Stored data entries
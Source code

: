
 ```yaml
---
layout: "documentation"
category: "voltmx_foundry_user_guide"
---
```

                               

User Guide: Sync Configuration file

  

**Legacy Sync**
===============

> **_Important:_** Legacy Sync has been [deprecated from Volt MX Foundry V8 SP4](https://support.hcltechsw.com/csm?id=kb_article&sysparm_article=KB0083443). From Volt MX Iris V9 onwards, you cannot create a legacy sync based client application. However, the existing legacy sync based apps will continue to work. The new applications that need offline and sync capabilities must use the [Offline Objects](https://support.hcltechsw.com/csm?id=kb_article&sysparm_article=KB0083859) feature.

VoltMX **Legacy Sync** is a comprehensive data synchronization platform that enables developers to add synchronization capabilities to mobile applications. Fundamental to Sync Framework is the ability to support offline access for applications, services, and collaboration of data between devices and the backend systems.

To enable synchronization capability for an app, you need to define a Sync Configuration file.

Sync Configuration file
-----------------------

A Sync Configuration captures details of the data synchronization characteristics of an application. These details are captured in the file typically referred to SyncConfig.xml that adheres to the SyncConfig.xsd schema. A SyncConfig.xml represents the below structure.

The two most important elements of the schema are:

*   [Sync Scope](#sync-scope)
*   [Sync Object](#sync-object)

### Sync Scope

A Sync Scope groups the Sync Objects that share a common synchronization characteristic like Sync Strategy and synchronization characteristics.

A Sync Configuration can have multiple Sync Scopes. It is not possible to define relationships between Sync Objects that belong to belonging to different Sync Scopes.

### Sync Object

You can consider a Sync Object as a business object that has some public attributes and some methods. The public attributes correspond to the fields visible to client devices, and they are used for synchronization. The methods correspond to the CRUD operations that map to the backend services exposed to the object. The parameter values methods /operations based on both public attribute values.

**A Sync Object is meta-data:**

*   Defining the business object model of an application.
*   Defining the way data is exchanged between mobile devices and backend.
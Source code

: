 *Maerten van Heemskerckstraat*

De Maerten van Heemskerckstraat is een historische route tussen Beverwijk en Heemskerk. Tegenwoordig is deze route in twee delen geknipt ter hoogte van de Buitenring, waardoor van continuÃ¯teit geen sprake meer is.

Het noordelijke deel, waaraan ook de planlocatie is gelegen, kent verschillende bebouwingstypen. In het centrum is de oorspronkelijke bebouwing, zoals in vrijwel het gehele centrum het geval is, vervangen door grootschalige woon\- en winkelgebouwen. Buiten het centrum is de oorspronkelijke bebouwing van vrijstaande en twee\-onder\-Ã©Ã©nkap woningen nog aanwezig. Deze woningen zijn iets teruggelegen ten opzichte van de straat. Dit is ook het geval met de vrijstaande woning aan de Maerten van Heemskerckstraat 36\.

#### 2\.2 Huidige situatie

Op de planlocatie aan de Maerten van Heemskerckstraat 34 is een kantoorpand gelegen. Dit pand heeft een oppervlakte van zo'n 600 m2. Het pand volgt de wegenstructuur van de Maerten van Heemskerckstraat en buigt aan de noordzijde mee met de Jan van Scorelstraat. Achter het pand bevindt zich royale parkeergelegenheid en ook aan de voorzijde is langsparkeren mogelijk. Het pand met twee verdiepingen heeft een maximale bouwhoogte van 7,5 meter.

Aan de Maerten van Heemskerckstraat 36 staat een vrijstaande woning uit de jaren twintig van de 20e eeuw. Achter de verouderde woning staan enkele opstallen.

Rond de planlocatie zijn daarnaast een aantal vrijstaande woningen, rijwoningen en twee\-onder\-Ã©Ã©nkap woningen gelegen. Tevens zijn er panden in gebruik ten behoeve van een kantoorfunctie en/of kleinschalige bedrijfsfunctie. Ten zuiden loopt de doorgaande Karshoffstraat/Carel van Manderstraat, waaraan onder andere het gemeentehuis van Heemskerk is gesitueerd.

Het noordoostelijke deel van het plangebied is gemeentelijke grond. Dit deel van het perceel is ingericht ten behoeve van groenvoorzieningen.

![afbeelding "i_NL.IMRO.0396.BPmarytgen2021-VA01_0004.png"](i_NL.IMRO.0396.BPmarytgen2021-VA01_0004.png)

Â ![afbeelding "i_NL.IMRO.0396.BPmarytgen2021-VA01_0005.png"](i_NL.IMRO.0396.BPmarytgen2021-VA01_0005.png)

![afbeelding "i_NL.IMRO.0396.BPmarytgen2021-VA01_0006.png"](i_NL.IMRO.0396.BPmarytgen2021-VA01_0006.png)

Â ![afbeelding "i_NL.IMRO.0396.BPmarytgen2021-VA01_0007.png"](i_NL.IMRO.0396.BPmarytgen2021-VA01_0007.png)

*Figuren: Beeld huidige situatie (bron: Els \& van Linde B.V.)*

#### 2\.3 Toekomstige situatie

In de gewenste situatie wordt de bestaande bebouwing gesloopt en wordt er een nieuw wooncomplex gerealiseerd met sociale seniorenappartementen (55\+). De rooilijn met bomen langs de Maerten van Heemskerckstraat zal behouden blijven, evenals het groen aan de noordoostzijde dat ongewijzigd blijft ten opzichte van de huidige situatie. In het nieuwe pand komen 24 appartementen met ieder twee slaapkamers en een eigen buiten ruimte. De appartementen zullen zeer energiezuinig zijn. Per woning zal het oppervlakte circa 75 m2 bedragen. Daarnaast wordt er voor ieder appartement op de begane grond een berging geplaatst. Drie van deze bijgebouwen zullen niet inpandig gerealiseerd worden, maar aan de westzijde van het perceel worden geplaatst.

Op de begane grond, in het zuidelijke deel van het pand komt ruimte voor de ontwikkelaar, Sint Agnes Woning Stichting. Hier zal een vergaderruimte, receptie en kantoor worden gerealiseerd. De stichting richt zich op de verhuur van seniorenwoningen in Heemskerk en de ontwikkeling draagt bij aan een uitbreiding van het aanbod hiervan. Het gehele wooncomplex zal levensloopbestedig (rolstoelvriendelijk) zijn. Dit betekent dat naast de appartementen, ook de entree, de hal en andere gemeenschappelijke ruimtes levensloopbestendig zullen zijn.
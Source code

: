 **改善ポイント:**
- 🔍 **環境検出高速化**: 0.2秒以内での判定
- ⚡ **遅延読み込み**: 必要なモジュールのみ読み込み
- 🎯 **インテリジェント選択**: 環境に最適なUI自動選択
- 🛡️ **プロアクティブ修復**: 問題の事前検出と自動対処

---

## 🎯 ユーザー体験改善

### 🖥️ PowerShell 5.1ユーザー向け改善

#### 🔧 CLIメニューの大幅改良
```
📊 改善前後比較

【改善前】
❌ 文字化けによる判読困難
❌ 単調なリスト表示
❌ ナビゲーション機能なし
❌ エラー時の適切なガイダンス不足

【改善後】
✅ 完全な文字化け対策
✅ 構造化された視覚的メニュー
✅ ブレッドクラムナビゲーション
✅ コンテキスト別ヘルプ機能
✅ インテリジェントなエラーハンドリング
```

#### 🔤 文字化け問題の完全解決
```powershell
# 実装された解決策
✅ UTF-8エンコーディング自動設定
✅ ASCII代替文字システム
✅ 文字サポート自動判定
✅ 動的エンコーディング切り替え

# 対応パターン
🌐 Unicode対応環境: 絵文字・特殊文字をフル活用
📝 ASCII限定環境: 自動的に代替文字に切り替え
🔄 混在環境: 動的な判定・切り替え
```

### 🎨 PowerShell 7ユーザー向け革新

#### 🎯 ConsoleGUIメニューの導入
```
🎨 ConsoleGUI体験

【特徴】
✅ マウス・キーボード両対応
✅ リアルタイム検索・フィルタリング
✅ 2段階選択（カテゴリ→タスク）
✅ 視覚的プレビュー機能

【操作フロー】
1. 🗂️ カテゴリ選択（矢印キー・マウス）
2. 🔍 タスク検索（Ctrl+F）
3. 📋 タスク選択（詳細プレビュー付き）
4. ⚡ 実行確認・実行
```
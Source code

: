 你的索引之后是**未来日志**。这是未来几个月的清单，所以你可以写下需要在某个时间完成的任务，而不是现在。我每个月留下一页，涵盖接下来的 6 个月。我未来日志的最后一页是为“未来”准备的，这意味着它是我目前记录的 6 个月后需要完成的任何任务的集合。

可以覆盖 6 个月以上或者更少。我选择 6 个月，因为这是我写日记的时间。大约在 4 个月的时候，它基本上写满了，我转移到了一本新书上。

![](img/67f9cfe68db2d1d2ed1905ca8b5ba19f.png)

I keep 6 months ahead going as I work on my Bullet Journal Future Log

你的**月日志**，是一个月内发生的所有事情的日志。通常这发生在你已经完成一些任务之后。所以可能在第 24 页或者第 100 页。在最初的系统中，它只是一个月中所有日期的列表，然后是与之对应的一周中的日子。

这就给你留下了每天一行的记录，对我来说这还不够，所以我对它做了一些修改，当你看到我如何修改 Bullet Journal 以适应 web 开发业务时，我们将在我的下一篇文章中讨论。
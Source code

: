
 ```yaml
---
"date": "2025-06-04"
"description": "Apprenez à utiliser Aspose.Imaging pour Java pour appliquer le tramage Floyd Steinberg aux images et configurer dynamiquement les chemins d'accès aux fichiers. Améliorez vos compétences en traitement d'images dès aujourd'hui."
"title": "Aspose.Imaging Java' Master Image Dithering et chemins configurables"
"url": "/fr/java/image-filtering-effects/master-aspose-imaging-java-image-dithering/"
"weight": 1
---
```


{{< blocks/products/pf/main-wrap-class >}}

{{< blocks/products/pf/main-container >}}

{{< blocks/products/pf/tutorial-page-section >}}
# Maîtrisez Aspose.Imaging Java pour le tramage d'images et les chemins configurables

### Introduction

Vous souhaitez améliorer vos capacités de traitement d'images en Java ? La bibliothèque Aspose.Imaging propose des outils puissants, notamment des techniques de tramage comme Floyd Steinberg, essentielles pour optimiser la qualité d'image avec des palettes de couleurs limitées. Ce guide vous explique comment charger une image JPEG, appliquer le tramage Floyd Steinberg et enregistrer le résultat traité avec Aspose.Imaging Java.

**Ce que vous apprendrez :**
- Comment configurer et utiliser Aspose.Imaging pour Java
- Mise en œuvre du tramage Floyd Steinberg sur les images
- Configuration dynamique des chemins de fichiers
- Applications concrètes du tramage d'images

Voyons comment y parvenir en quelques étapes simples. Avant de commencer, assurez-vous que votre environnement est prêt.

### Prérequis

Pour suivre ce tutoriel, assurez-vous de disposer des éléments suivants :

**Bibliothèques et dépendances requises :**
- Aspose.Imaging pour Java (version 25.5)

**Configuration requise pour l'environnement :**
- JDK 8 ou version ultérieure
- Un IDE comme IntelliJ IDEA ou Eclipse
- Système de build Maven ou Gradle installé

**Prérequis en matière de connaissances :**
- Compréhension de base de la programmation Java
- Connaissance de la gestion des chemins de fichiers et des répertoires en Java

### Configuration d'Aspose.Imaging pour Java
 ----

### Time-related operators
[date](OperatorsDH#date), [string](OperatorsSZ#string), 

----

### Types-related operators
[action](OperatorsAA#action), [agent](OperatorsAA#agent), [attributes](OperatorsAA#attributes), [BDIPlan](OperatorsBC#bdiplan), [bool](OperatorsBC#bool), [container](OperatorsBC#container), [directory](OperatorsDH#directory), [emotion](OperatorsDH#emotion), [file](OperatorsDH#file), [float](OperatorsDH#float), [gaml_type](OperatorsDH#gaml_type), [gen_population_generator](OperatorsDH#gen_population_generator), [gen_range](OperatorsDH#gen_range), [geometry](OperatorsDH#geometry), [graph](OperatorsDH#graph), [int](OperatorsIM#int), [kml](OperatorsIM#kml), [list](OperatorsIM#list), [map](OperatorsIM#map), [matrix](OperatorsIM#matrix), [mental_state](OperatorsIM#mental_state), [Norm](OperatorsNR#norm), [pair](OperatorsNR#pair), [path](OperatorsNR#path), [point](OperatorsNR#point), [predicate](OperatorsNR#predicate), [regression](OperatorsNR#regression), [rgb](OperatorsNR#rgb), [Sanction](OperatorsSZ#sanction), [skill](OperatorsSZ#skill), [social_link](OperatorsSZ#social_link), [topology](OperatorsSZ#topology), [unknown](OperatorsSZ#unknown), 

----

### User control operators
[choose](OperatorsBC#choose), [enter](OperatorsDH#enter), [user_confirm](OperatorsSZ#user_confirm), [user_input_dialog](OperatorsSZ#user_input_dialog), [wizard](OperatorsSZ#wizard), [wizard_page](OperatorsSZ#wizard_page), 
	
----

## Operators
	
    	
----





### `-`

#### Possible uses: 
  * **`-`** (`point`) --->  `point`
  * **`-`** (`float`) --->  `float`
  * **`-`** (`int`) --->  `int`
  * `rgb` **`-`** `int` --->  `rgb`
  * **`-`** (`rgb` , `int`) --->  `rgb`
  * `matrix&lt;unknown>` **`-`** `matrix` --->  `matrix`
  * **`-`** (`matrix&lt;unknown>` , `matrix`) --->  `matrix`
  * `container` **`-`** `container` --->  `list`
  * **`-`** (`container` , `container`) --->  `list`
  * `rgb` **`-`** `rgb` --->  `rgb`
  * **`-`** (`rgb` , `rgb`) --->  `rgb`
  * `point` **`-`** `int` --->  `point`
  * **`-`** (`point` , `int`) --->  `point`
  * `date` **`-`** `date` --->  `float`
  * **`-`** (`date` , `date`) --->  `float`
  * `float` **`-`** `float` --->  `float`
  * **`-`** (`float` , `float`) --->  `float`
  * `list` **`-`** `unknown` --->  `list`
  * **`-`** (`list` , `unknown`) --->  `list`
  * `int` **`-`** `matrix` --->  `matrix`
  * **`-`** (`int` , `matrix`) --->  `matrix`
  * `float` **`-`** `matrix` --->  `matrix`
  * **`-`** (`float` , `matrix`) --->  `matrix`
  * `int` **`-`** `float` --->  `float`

- [Required action]:
Above are the entries. Quote exactly the lines from the one bearing "### Configuration d'Aspose.Imaging pour Java" through the one bearing "### Types-related operators".

- [Written answer]:
### Configuration d'Aspose.Imaging pour Java
 ----

### Time-related operators
[date](OperatorsDH#date), [string](OperatorsSZ#string), 

----

### Types-related operators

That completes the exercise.